Research Article published on 30 June 2023 , Updated on 30 June 2023

These articles were originally published in L'Édition N.21.

For some time, new themes have been emerging in spintronics, exploring the original effects in nanometric heterostructures of involved materials and at their interfaces. They are studying its potential for the development of new spintronic devices that are not only even more efficient, but also and above all consume very little energy. 

Magnonics, oxytronics, orbitronics... While the discovery of giant magnetoresistance by French physicists Albert Fert and German Peter Grünberg – awarded the Nobel Prize for Physics in 2007 – marked the birth of spintronics in 1988, today, this science combining electronics and magnetism is booming. Based on exploiting the spin of electrons – one of the elementary building blocks of atoms – since the late 1990s it has been the origin of the revolution in the information storage capacities of hard disks and the development of technologies involving the fine detection of magnetic current fields. 

Today, the digital sector, whose technologies are mainly based on conventional electronics, accounts for 10% to 12% of global electricity consumption. With the explosion of cloud computing and data centres, this figure will possibly reach 20% - 30% by 2030. An environmental cost incompatible with global warming and the need for energy sobriety. Consequently, a paradigm shift is required: alternative, more energy efficient solutions for processing and storing information must be proposed. One of them is to use spintronic components, which are intrinsically much more energy-efficient. 

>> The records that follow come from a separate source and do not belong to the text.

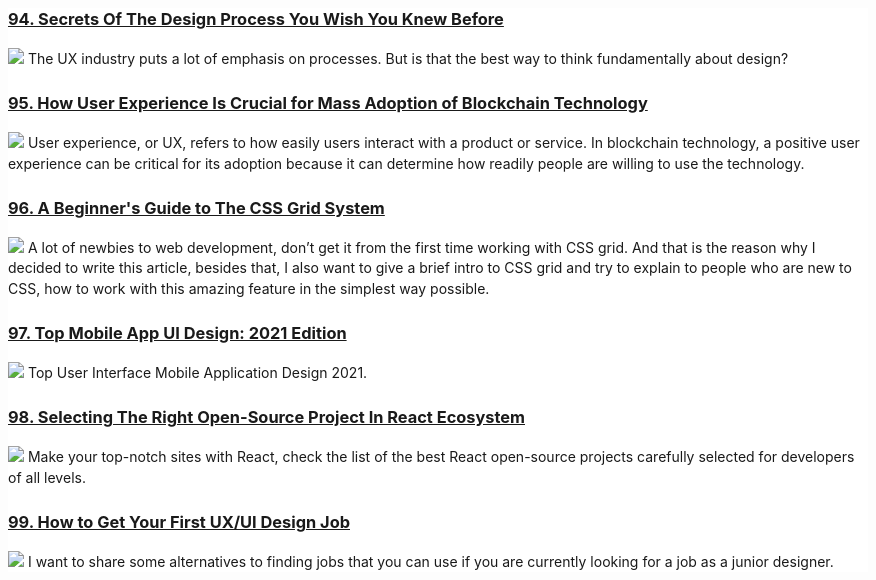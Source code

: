 ### [94. Secrets Of The Design Process You Wish You Knew Before](https://hackernoon.com/secrets-of-the-design-process-you-wish-you-knew-before-sfn33ch)
![](https://cdn.hackernoon.com/images/B5kOTfUlZBgHHO0Tl4UH6x7O7j32-wj8f28mj.png)
The UX industry puts a lot of emphasis on processes. But is that the best way to think fundamentally about design?

### [95. How User Experience Is Crucial for Mass Adoption of Blockchain Technology](https://hackernoon.com/how-user-experience-is-crucial-for-mass-adoption-of-blockchain-technology)
![](https://cdn.hackernoon.com/images/GSLcKG9X54OLNBGdT84zx3QRWG02-3ya2clt.jpeg)
User experience, or UX, refers to how easily users interact with a product or service. In blockchain technology, a positive user experience can be critical for its adoption because it can determine how readily people are willing to use the technology. 

### [96. A Beginner's Guide to The CSS Grid System](https://hackernoon.com/a-beginners-guide-to-the-css-grid-system-dyaj32ep)
![](https://cdn.hackernoon.com/images/upto36xw.jpg)
A lot of newbies to web development, don’t get it from the first time working with CSS grid. And that is the reason why I decided to write this article, besides that, I also want to give a brief intro to CSS grid and try to explain to people who are new to CSS, how to work with this amazing feature in the simplest way possible.

### [97. Top Mobile App UI Design: 2021 Edition](https://hackernoon.com/top-mobile-app-ui-design-2021-edition-jv1833wf)
![](https://cdn.hackernoon.com/images/9HUB5XcnrzboujIZVfzkLT9PHqI3-xkdo33dm.jpeg)
Top User Interface Mobile Application Design 2021. 

### [98. Selecting The Right Open-Source Project In React Ecosystem](https://hackernoon.com/selecting-the-right-open-source-project-in-react-ecosystem-5v1034p9)
![](https://cdn.hackernoon.com/images/CPZcQZuKTIRNEmHkkkOCBTvsTyd2-1uhl34up.jpeg)
Make your top-notch sites with React, check the list of the best React open-source projects carefully selected for developers of all levels.

### [99. How to Get Your First UX/UI Design Job](https://hackernoon.com/how-to-get-your-first-uxui-design-job)
![](https://cdn.hackernoon.com/images/5oXTQ8W6TqTa1ouikp3LOkznIZj1-tf73atb.jpeg)
I want to share some alternatives to finding jobs that you can use if you are currently looking for a job as a junior designer.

At Université Paris-Saclay, several laboratories are involved in research that could lead to virtuous innovations. This is for example the case of the Joint Physics Unit CNRS/Thales (UMPhy – Univ. Paris-Saclay, CNRS, Thales), the Centre for Nanoscience and Nanotechnology (C2N – Univ. Paris-Saclay, National Centre for Scientific Research or CNRS, Univ. Paris Cité), the Condensed State Physics Service (SPEC - Univ. Paris-Saclay, CNRS, Alternative Energies and Atomic Energy Commission or CEA) and the Solid State Physics Laboratory (LPS – Univ. Paris-Saclay, CNRS). These teams, along with others, are working towards a better understanding of the physical effects operating in various materials and/or spintronics nanostructures, and are contributing to new cycles of innovations, as part of the SPIN priority research programme (see focus hereafter). 

 

From a charge current to a spin current

Spintronics is a recent research field that manipulates spin currents. Unlike conventional electronics, which relies solely on the electron’s negative electric charge and the manipulation of charge currents to process information, it relies additionally on one of the electron’s intrinsic properties, its spin (or magnetic moment), where only two orientations are possible: upwards (spin up) or downwards (spin down). 

It started with the discovery of the giant magnetoresistance effect and the progress of ultra-thin film deposition techniques (a few nanometres thick). The basic concept is to place different layers of materials (alternating magnetic and non-magnetic materials) successively on the path of the electrons of a current, and to modify their electric resistance by applying a magnetic field, which changes the relative magnetisation of the magnetic layers. Ferromagnetic metals (iron, nickel, cobalt), which have an intrinsic magnetism, are used for this. The mobility of the electrons in the current flowing through such a layer depends on the orientation of the spins with respect to the magnetisation of the layer. It is greater if the spins are aligned (parallel orientation) rather than opposed (antiparallel orientation); the electrical resistance is low and high respectively. The resistance of a multilayer is then more or less important (or weak) according to the relative orientation of the magnetisation of the layers. 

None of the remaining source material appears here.